Results are what matter, regardless of effort or method of achieving those results. Children will link good grades with money. While most students achieve good grades by studying, working hard, paying attention in class, perfecting homework, and performing well on tests, a select frustrated few might take some shortcuts. Cheating is one way to get good grades, at least until the cheater gets caught. On the other hand, for a child who excels “naturally” in a class, they might achieve an A without any effort. In this case, the student could believe they will be ale to sail through life without developing the skills that will be necessary for their success in other tasks. Results matter, but so do attitudes and values.

Good results are rewarded with money. I often hear parents say that they wish to pay students for the work they do because this is how the real world works. I have two issues with this as it pertains to grades. First of all, students will come to expect to receive money when they perform well. Anyone who has worked in an office where people receive a pay increase just for being there or where people receive promotions based on their coziness with the boss rather than performance can attest to financial rewards are not necessarily linked to good results in the “real world.” THe distribution of money is often unfair.

Mediocre results are rewarded. Any monetary reward is enough to associate money with grades, and if there isn’t much perceived difference between the rewards for receiving grades of C, B, and A, then the children subject to this system will aim for the lowest rewarded score.

Money is the best type of reward, and success and effort are only worthwhile if a monetary reward is available. The world needs people who are solely motivated by money. I don’t think this is a complete loss unless every child decides to seek a path that they believe will lead them to the most money throughout their lifetime.
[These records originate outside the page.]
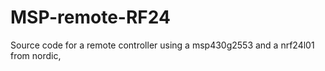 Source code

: MSP-remote-RF24
===============

Source code for a remote controller using a msp430g2553 and a nrf24l01 from nordic,
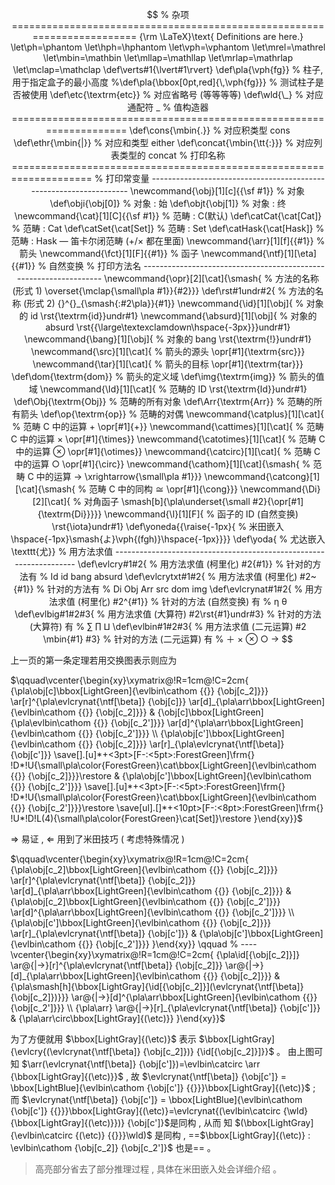 $$
% 杂项 ========================================================================
{\rm \LaTeX}\text{ Definitions are here.}
\let\ph=\phantom
\let\hph=\hphantom
\let\vph=\vphantom
\let\mrel=\mathrel
\let\mbin=\mathbin
\let\mllap=\mathllap
\let\mrlap=\mathrlap
\let\mclap=\mathclap
\def\verts#1{\lvert#1\rvert}
\def\pla{\vph{fg}}                              % 柱子, 用于指定盒子的最小高度
%\def\pla{\bbox[0pt,red]{\,\vph{fg}}}            % 测试柱子是否被使用
\def\etc{\textrm{etc}}                          % 对应省略号 (等等等等)
\def\wld{\_}                                    % 对应通配符 _
% 值构造器 ====================================================================
\def\cons{\mbin{.}}                             % 对应积类型 cons
\def\ethr{\mbin{|}}                             % 对应和类型 either
\def\concat{\mbin{\tt{:}}}                      % 对应列表类型的 concat
% 打印名称 ====================================================================
% 打印常变量 -------------------------------------------------------------------
\newcommand{\obj}[1][c]{{\sf #1}}               % 对象
\def\obji{\obj[0]}                              % 对象 : 始
\def\objt{\obj[1]}                              % 对象 : 终
\newcommand{\cat}[1][C]{{\sf #1}}               % 范畴 : C(默认)
\def\catCat{\cat[Cat]}                          % 范畴 : Cat
\def\catSet{\cat[Set]}                          % 范畴 : Set
\def\catHask{\cat[Hask]}                        % 范畴 : Hask — 笛卡尔闭范畴 (+/× 都在里面)
\newcommand{\arr}[1][f]{{#1}}                   % 箭头
\newcommand{\fct}[1][F]{{#1}}                   % 函子
\newcommand{\ntf}[1][\eta]{{#1}}                % 自然变换
% 打印方法名 ------------------------------------------------------------------
\newcommand{\opr}[2][\cat]{\smash{              % 方法的名称 (形式 1)
  \overset{\mclap{\small\pla #1}}{#2}}}
\def\rst#1undr#2{                               % 方法的名称 (形式 2)
  {}^{}_{\smash{:#2\pla}}{#1}}       
\newcommand{\id}[1][\obj]{                      % 对象的 id
  \rst{\textrm{id}}undr#1}
\newcommand{\absurd}[1][\obj]{                  % 对象的 absurd
  \rst{{\large\textexclamdown\hspace{-3px}}}undr#1}
\newcommand{\bang}[1][\obj]{                    % 对象的 bang
  \rst{\textrm{!}}undr#1}
\newcommand{\src}[1][\cat]{                     % 箭头的源头
  \opr[#1]{\textrm{src}}}
\newcommand{\tar}[1][\cat]{                     % 箭头的目标
  \opr[#1]{\textrm{tar}}}
\def\dom{\textrm{dom}}                          % 箭头的定义域
\def\img{\textrm{img}}                          % 箭头的值域
\newcommand{\Id}[1][\cat]{                      % 范畴的 ID
  \rst{\textrm{Id}}undr#1}
\def\Obj{\textrm{Obj}}                          % 范畴的所有对象
\def\Arr{\textrm{Arr}}                          % 范畴的所有箭头
\def\op{\textrm{op}}                            % 范畴的对偶
\newcommand{\catplus}[1][\cat]{                 % 范畴 C 中的运算 + 
  \opr[#1]{+}}
\newcommand{\cattimes}[1][\cat]{                % 范畴 C 中的运算 ×
  \opr[#1]{\times}}
\newcommand{\catotimes}[1][\cat]{               % 范畴 C 中的运算 ⊗
  \opr[#1]{\otimes}}
\newcommand{\catcirc}[1][\cat]{                 % 范畴 C 中的运算 ○
  \opr[#1]{\circ}}
\newcommand{\cathom}[1][\cat]{\smash{           % 范畴 C 中的运算 →
  \xrightarrow{\small\pla #1}}}
\newcommand{\catcong}[1][\cat]{\smash{          % 范畴 C 中的同构 ≅
  \opr[#1]{\cong}}}
\newcommand{\Di}[2][\cat]{                      % 对角函子
  \smash[b]{\pla\underset{\small #2}{\opr[#1]{\textrm{Di}}}}}
\newcommand{\I}[1][F]{                          % 函子的 ID (自然变换)
  \rst{\iota}undr#1}
\def\yoneda{{\raise{-1px}{                      % 米田嵌入
  \hspace{-1px}\smash{よ}\vph{(fgh)}\hspace{-1px}}}}
\def\yoda{                                      % 尤达嵌入
  \texttt{尤}}
% 用方法求值 -------------------------------------------------------------------
\def\evlcry#1#2{                                % 用方法求值 (柯里化)
    #2{#1}}                                       % 针对的方法有
                                                  % Id id bang absurd
\def\evlcrytxt#1#2{                             % 用方法求值 (柯里化)
	#2~{#1}}                                      % 针对的方法有 
	                                              % Di Obj Arr src dom img
\def\evlcrynat#1#2{                             % 用方法求值 (柯里化)
    #2^{#1}}                                      % 针对的方法 (自然变换) 有 
                                                  % η θ
\def\evlbig#1#2#3{                              % 用方法求值 (大算符)
    #2\rst{#1}undr#3}                             % 针对的方法 (大算符) 有 
                                                  % ∑ ∏ ⨿
\def\evlbin#1#2#3{                              % 用方法求值 (二元运算)
    #2 \mbin{#1} #3}                              % 针对的方法 (二元运算) 有
                                                  % ＋ × ⊗ ○ →
$$

上一页的第一条定理若用交换图表示则应为

$\qquad\vcenter{\begin{xy}\xymatrix@!R=1cm@!C=2cm{
{\pla\obj[c]\bbox[LightGreen]{\evlbin\cathom
  {{}}
  {\obj[c_2]}}} 
\ar[r]^{\pla\evlcrynat{\ntf[\beta]}
  {\obj[c]}} 
\ar[d]_{\pla\arr\bbox[LightGreen]{\evlbin\cathom
  {{}}
  {\obj[c_2]}}} &
{\obj[c]\bbox[LightGreen]{\pla\evlbin\cathom
  {{}}
  {\obj[c_2']}}} 
\ar[d]^{\pla\arr\bbox[LightGreen]{\evlbin\cathom
  {{}}
  {\obj[c_2']}}} \\
{\pla\obj[c']\bbox[LightGreen]{\evlbin\cathom
  {{}}
  {\obj[c_2]}}} 
\ar[r]_{\pla\evlcrynat{\ntf[\beta]}
  {\obj[c']}} 
\save[].[u]*+<3pt>[F-:<5pt>:ForestGreen]\frm{}
!D*!U{\small\pla\color{ForestGreen}\cat\bbox[LightGreen]{\evlbin\cathom
  {{}}
  {\obj[c_2]}}}\restore &
{\pla\obj[c']\bbox[LightGreen]{\evlbin\cathom
  {{}}
  {\obj[c_2']}}}
\save[].[u]*+<3pt>[F-:<5pt>:ForestGreen]\frm{}
!D*!U{\small\pla\color{ForestGreen}\cat\bbox[LightGreen]{\evlbin\cathom
  {{}}
  {\obj[c_2']}}}\restore 
\save[ul].[]*+<10pt>[F-:<8pt>:ForestGreen]\frm{}
!U*!D!L(4){\small\pla\color{ForestGreen}\cat[Set]}\restore 
}\end{xy}}$

$\Rightarrow$ 易证 , $\Leftarrow$ 用到了米田技巧 ( 考虑特殊情况 )

$\qquad\vcenter{\begin{xy}\xymatrix@!R=1cm@!C=2cm{
{\pla\obj[c_2]\bbox[LightGreen]{\evlbin\cathom
  {{}}
  {\obj[c_2]}}} 
\ar[r]^{\pla\evlcrynat{\ntf[\beta]}
  {\obj[c_2]}} 
\ar[d]_{\pla\arr\bbox[LightGreen]{\evlbin\cathom
  {{}}
  {\obj[c_2]}}} &
{\pla\obj[c_2]\bbox[LightGreen]{\evlbin\cathom
  {{}}
  {\obj[c_2']}}} 
\ar[d]^{\pla\arr\bbox[LightGreen]{\evlbin\cathom
  {{}}
  {\obj[c_2']}}}  \\
{\pla\obj[c']\bbox[LightGreen]{\evlbin\cathom
  {{}}
  {\obj[c_2]}}} 
\ar[r]_{\pla\evlcrynat{\ntf[\beta]}
  {\obj[c']}} &
{\pla\obj[c']\bbox[LightGreen]{\evlbin\cathom
  {{}}
  {\obj[c_2']}}}  
}\end{xy}} \qquad
% ----
\vcenter{\begin{xy}\xymatrix@!R=1cm@!C=2cm{
{\pla\id[{\obj[c_2]}]} 
\ar@{|->}[r]^{\pla\evlcrynat{\ntf[\beta]}
  {\obj[c_2]}} 
\ar@{|->}[d]_{\pla\arr\bbox[LightGreen]{\evlbin\cathom
  {{}}
  {\obj[c_2]}}} &
{\pla\smash[h]{\bbox[LightGray]{\id[{\obj[c_2]}](\evlcrynat{\ntf[\beta]}
  {\obj[c_2]})}}} 
\ar@{|->}[d]^{\pla\arr\bbox[LightGreen]{\evlbin\cathom
  {{}}
  {\obj[c_2']}}}  \\
{\pla\arr} 
\ar@{|->}[r]_{\pla\evlcrynat{\ntf[\beta]}
  {\obj[c']}} &
{\pla\arr\circ\bbox[LightGray]{(\etc)}}
}\end{xy}}$

为了方便就用 $\bbox[LightGray]{(\etc)}$ 表示 $\bbox[LightGray]{\evlcry{(\evlcrynat{\ntf[\beta]}
  {\obj[c_2]})}
    {\id[{\obj[c_2]}]}}$ 。 由上图可
知 $\arr(\evlcrynat{\ntf[\beta]}
  {\obj[c']})=\evlbin\catcirc
    \arr
    {\bbox[LightGray]{(\etc)}}$ , 故 $\evlcrynat{\ntf[\beta]}
  {\obj[c']} = \bbox[LightBlue]{\evlbin\cathom
    {\obj[c']}
    {{}}}\bbox[LightGray]{(\etc)}$ ; 
而 $\evlcrynat{\ntf[\beta]}
  {\obj[c']} = \bbox[LightBlue]{\evlbin\cathom
    {\obj[c']}
    {{}}}\bbox[LightGray]{(\etc)}=\evlcrynat{(\evlbin\catcirc
    {\wld}
    {\bbox[LightGray]{(\etc)}})}
    {\obj[c']}$是同构 , 从而
知 $(\bbox[LightGray]{\evlbin\catcirc
  {(\etc)}
  {{}}}\wld)$ 是同构 , ==$\bbox[LightGray]{(\etc)} : \evlbin\cathom
  {\obj[c_2]}
  {\obj[c_2']}$ 也是== 。

> 高亮部分省去了部分推理过程 , 
> 具体在米田嵌入处会详细介绍 。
This is the result of an increased focus on giving only money to children as rewards. Education and performance should be its own reward. If children see parents who value the lessons taught by schools and if parents reinforce the teachers’ goals and side with the teachers when it comes to completing work on time and accurately, they might have a better chance of getting the impression that what they are learning is important and knowledge is valued in society.

Bribing children with money if they bring home good grades is often a last resort to motivate a student when nothing else seems to work. I can’t fault any parents who have tried everything possible to help their students perform well in school, including finding tutors and seeing behavioral psychologists who specialize with children. Motivating with money doesn’t always have to be bad. If it is balanced with other messages, there is a better chance of children growing up to have a healthy relationship with money.

Disclaimer: I do not have any children, so I haven’t had any practical experience with this. I’m interested in hearing readers’ thoughts, especially from those of you who have children and have considered paying or do pay rewards for report card performance.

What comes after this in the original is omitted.